:: MATERIAL SHOWN ::
━━━
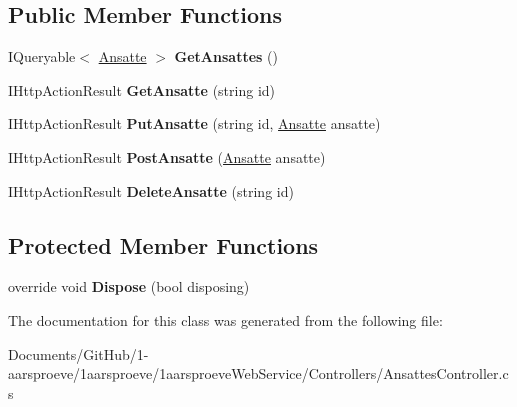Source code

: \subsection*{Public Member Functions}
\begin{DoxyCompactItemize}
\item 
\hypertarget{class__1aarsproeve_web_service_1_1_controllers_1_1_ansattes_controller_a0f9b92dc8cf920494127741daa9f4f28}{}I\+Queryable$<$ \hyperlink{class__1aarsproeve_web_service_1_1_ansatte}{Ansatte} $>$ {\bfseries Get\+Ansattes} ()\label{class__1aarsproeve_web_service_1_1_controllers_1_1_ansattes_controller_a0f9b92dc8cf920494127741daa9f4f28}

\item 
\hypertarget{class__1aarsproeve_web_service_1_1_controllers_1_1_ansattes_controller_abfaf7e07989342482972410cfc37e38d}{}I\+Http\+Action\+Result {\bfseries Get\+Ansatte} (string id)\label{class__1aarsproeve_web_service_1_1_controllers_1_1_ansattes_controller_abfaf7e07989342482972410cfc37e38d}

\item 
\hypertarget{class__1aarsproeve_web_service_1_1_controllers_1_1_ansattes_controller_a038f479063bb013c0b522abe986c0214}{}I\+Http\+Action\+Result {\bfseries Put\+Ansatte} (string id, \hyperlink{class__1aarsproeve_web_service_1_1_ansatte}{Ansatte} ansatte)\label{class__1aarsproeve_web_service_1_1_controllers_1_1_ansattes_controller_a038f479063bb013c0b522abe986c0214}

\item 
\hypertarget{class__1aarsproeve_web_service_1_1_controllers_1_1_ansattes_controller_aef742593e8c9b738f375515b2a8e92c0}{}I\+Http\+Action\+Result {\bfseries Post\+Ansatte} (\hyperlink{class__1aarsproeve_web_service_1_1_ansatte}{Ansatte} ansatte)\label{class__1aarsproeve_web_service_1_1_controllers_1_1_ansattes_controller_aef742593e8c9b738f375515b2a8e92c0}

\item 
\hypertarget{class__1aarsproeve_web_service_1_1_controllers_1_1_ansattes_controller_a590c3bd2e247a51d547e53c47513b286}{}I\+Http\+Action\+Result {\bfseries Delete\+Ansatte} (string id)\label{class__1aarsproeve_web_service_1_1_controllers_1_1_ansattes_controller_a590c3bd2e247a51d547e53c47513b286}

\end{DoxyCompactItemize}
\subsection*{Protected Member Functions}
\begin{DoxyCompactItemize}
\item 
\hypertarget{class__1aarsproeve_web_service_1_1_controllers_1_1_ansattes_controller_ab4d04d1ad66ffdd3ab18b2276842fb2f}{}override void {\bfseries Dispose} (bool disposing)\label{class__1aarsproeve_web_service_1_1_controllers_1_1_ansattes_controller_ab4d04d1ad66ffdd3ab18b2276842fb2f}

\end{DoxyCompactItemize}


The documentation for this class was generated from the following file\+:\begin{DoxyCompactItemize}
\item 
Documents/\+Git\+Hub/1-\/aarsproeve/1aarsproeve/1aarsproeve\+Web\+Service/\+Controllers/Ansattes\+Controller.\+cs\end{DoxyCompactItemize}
━━━
:: EXERCISE ::
Please output every record above exactly. Leave the pictures out.

:: PROBLEM SOLUTION ::
Source code

: \subsection*{Public Member Functions}
\begin{DoxyCompactItemize}
\item 
\hypertarget{class__1aarsproeve_web_service_1_1_controllers_1_1_ansattes_controller_a0f9b92dc8cf920494127741daa9f4f28}{}I\+Queryable$<$ \hyperlink{class__1aarsproeve_web_service_1_1_ansatte}{Ansatte} $>$ {\bfseries Get\+Ansattes} ()\label{class__1aarsproeve_web_service_1_1_controllers_1_1_ansattes_controller_a0f9b92dc8cf920494127741daa9f4f28}

\item 
\hypertarget{class__1aarsproeve_web_service_1_1_controllers_1_1_ansattes_controller_abfaf7e07989342482972410cfc37e38d}{}I\+Http\+Action\+Result {\bfseries Get\+Ansatte} (string id)\label{class__1aarsproeve_web_service_1_1_controllers_1_1_ansattes_controller_abfaf7e07989342482972410cfc37e38d}

\item 
\hypertarget{class__1aarsproeve_web_service_1_1_controllers_1_1_ansattes_controller_a038f479063bb013c0b522abe986c0214}{}I\+Http\+Action\+Result {\bfseries Put\+Ansatte} (string id, \hyperlink{class__1aarsproeve_web_service_1_1_ansatte}{Ansatte} ansatte)\label{class__1aarsproeve_web_service_1_1_controllers_1_1_ansattes_controller_a038f479063bb013c0b522abe986c0214}

\item 
\hypertarget{class__1aarsproeve_web_service_1_1_controllers_1_1_ansattes_controller_aef742593e8c9b738f375515b2a8e92c0}{}I\+Http\+Action\+Result {\bfseries Post\+Ansatte} (\hyperlink{class__1aarsproeve_web_service_1_1_ansatte}{Ansatte} ansatte)\label{class__1aarsproeve_web_service_1_1_controllers_1_1_ansattes_controller_aef742593e8c9b738f375515b2a8e92c0}

\item 
\hypertarget{class__1aarsproeve_web_service_1_1_controllers_1_1_ansattes_controller_a590c3bd2e247a51d547e53c47513b286}{}I\+Http\+Action\+Result {\bfseries Delete\+Ansatte} (string id)\label{class__1aarsproeve_web_service_1_1_controllers_1_1_ansattes_controller_a590c3bd2e247a51d547e53c47513b286}

\end{DoxyCompactItemize}
\subsection*{Protected Member Functions}
\begin{DoxyCompactItemize}
\item 
\hypertarget{class__1aarsproeve_web_service_1_1_controllers_1_1_ansattes_controller_ab4d04d1ad66ffdd3ab18b2276842fb2f}{}override void {\bfseries Dispose} (bool disposing)\label{class__1aarsproeve_web_service_1_1_controllers_1_1_ansattes_controller_ab4d04d1ad66ffdd3ab18b2276842fb2f}

\end{DoxyCompactItemize}


The documentation for this class was generated from the following file\+:\begin{DoxyCompactItemize}
\item 
Documents/\+Git\+Hub/1-\/aarsproeve/1aarsproeve/1aarsproeve\+Web\+Service/\+Controllers/Ansattes\+Controller.\+cs\end{DoxyCompactItemize}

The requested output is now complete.